Every line of the entries below that includes "inteiro" belongs in the answer, copied as written.

↓

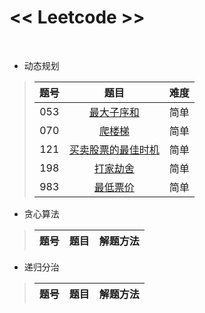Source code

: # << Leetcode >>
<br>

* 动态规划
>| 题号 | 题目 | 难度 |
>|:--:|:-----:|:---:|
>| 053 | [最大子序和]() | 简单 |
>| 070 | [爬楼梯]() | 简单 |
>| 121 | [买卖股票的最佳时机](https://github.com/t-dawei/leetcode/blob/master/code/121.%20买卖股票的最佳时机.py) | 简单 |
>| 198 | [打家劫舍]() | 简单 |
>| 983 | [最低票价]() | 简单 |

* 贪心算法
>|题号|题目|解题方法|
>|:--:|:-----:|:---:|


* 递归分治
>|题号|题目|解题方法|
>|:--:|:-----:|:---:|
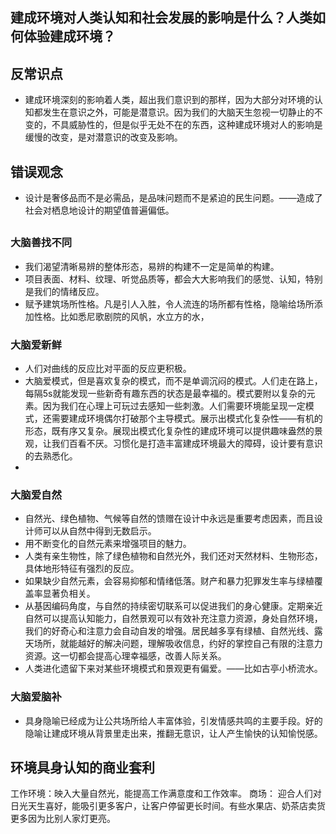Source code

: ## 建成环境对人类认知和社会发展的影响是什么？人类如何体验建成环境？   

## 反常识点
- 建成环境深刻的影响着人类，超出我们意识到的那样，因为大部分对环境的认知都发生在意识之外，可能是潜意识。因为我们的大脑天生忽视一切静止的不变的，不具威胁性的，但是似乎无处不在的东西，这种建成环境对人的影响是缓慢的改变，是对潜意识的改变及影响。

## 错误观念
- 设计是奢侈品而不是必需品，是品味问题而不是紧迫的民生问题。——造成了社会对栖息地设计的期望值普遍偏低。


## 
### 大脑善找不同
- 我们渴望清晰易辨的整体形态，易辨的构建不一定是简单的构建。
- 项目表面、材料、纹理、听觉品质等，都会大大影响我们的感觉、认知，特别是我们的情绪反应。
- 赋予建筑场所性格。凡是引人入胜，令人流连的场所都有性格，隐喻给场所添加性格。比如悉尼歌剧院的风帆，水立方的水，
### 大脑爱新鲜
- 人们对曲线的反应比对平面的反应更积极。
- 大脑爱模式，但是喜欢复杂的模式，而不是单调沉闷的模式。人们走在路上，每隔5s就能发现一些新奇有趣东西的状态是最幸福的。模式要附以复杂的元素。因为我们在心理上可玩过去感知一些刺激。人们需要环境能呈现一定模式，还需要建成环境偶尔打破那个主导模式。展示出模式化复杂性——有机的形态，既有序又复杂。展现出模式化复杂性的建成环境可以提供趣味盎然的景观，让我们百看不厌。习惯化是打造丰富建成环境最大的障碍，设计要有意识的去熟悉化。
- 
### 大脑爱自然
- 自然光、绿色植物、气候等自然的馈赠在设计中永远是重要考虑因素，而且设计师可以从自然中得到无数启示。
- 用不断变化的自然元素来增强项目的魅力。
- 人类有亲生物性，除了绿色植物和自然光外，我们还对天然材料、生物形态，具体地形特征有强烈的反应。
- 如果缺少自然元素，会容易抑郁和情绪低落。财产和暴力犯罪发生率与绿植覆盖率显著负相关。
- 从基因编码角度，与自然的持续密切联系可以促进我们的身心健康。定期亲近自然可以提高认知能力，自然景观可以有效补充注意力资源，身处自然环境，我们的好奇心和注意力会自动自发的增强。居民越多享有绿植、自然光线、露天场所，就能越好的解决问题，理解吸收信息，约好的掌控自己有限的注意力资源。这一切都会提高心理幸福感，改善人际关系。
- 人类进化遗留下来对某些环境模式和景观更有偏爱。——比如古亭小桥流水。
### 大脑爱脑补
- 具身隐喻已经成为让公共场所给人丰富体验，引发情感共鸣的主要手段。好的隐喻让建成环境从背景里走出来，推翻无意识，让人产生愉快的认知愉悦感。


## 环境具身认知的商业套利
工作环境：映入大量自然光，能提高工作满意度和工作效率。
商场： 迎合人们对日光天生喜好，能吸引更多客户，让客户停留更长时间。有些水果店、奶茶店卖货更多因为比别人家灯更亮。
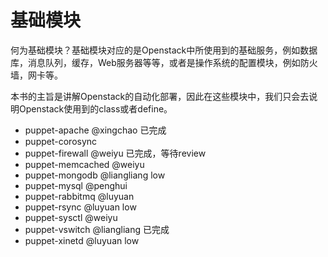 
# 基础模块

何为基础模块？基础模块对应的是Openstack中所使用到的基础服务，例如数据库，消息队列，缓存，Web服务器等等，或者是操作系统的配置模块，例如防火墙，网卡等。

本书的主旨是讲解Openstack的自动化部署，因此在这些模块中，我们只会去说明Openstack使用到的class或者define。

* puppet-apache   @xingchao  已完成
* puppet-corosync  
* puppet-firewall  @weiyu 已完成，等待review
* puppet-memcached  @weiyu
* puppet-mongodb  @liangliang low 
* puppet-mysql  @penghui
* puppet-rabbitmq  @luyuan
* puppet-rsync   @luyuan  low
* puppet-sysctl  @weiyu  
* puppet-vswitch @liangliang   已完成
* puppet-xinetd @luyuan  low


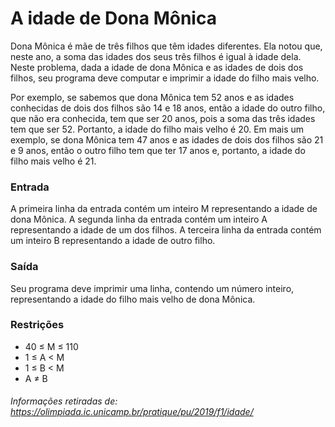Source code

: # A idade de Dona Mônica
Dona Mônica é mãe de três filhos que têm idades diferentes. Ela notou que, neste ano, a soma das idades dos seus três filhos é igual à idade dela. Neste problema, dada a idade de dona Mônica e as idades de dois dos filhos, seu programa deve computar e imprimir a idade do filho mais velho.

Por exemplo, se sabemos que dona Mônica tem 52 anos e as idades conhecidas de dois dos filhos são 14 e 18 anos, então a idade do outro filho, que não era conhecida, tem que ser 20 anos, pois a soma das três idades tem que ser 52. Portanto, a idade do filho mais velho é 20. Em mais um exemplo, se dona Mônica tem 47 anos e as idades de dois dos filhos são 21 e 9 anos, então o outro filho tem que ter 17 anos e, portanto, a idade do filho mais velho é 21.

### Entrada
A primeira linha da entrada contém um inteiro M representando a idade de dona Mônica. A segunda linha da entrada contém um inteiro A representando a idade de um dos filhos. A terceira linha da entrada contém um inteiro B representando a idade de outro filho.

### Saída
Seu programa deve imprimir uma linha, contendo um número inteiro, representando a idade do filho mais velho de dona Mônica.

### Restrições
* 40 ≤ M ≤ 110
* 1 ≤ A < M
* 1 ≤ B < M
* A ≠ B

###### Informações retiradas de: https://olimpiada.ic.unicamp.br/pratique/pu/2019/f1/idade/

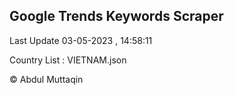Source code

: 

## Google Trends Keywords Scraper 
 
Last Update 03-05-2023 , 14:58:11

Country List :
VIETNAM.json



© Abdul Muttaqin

↑

→ RESULT FOR THIS TASK:
A primeira linha da entrada contém um inteiro M representando a idade de dona Mônica. A segunda linha da entrada contém um inteiro A representando a idade de um dos filhos. A terceira linha da entrada contém um inteiro B representando a idade de outro filho.
Seu programa deve imprimir uma linha, contendo um número inteiro, representando a idade do filho mais velho de dona Mônica.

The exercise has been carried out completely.